La negativa de Obama a permitir los procesamientos significa que la prohibición penal básica de la tortura sigue sin aplicarse en EE.UU. Esto abre la puerta a que futuros presidentes del país, que inevitablemente afrontarán serias amenazas de seguridad, contemplen la tortura como una opción política. También debilita en gran medida la capacidad del gobierno de EE.UU. para presionar a otros países a que enjuicien a sus propios torturadores, debilitando así una voz importante de los derechos humanos en un momento en que el apoyo por principio es una necesidad urgente.

Las revelaciones en el informe del Senado también requieren que Europa tome medidas, especialmente en los países que acogieron centros de detención de la CIA o fueron cómplices de las entregas extraordinarias y las torturas resultantes. Hasta la fecha, Italia es el único país europeo que ha procesado a personas por su participación en los abusos de la CIA. Finalmente Polonia ha admitido que acogió uno de estos centros clandestinos de detención, pero la investigación penal sobre el caso está estancada. Rumania y Lituania siguen negando su participación.

En el Reino Unido hay investigaciones penales en curso, pero su gobierno no ha cumplido con su promesa de llevar a cabo una investigación judicial independiente sobre la participación británica en las entregas extraordinarias y la tortura. Una responsabilidad significativa sobre cuál fue el papel de Europa en estos abusos es fundamental para que los responsables rindan cuentas y para evitar que se repitan en el futuro.

Conclusión: el papel central de los derechos humanos

En todos estos casos, los encargados de formular políticas son inevitablemente expertos a la hora de citar razones aparentemente buenas para restarles importancia a los derechos humanos. Los derechos humanos requieren una moderación que podría parecer la antítesis del enfoque “hacer lo que sea necesario” que a menudo prevalece en caso de graves desafíos de seguridad. Pero el último año pone en evidencia lo imprudente que puede ser este acto reflejo. En muchas ocasiones, fueron precisamente las violaciones de derechos humanos las que desencadenaron los desafíos de seguridad, y su continua violación con frecuencia los agrava.

Los derechos humanos no son restricciones arbitrarias a los gobiernos. También reflejan valores fundamentales, ampliamente compartidos y profundamente arraigados, e imponen límites al poder de los gobiernos y brindan salvaguardias esenciales para la dignidad y la autonomía humana. Traicionar esos valores rara vez resulta en algo positivo. Enfrentarse a los desafíos de seguridad exige no solo reprimir a ciertos individuos peligrosos, sino también reconstruir un tejido moral que sustente el orden social y político.
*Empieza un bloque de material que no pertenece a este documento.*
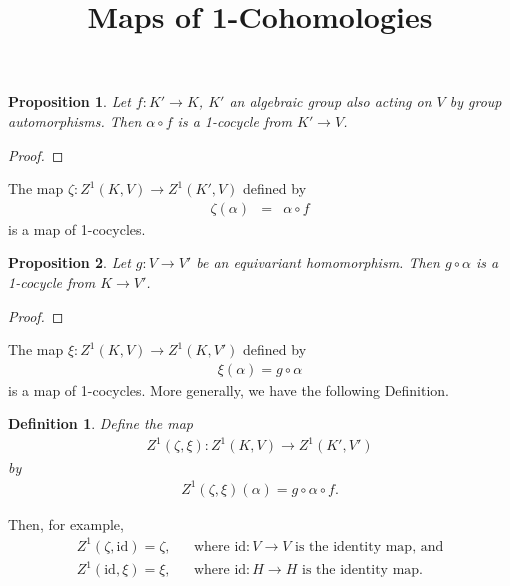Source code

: \documentclass[12pt, a4paper]{amsart}
\newtheorem{prop}{Proposition}
\newtheorem{defn}{Definition}
\begin{document}
\title{Maps of 1-Cohomologies}
\maketitle
\begin{prop}
	Let $f:K'\rightarrow K$, $K'$ an algebraic group also acting on $V$ by group automorphisms. Then $\alpha \circ f$ is a 1-cocycle from $K' \rightarrow V$.
\end{prop}
\begin{proof}
\end{proof}

The map $\zeta:Z^1(K, V) \rightarrow Z^1(K', V)$ defined by
\begin{eqnarray*}
	\zeta(\alpha) &=& \alpha \circ f
\end{eqnarray*}
is a map of 1-cocycles.

\begin{prop}
	Let $g:V \rightarrow V'$ be an equivariant homomorphism. Then $g \circ \alpha$ is a 1-cocycle from $K \rightarrow V'$.
\end{prop}
\begin{proof}
\end{proof}

The map $\xi:Z^1(K, V) \rightarrow Z^1(K, V')$ defined by
\begin{eqnarray*}
	\xi(\alpha) = g \circ \alpha
\end{eqnarray*}
is a map of 1-cocycles. More generally, we have the following Definition.

\begin{defn}
	Define the map
	\begin{eqnarray*}
		Z^1(\zeta, \xi):Z^1(K, V) \rightarrow Z^1(K', V')
	\end{eqnarray*}
	by
	\begin{eqnarray*}
		Z^1(\zeta, \xi)(\alpha) = g \circ \alpha \circ f.
	\end{eqnarray*}
\end{defn}

Then, for example,
\begin{eqnarray*}
	Z^1(\zeta, \mathrm{id}) = \zeta, && \textrm{where }\mathrm{id}:V\rightarrow V \textrm{ is the identity map, and} \\
	Z^1(\mathrm{id}, \xi) = \xi,     && \textrm{where }\mathrm{id}:H\rightarrow H \textrm{ is the identity map}.
\end{eqnarray*}
\end{document}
Los beneficios a corto plazo de socavar esos valores básicos y la sabiduría fundamental que reflejan casi nunca valen, a largo plazo, el precio que, inevitablemente, se debe pagar. En lugar de concebir los derechos humanos como una restricción desgastadora a su capacidad de actuación, los encargados de formular políticas deberían reconocerlos como guías morales o como obligaciones legales. Eso sería lo más correcto y efectivo para todos.

Kenneth Roth es el director ejecutivo de Human Rights Watch.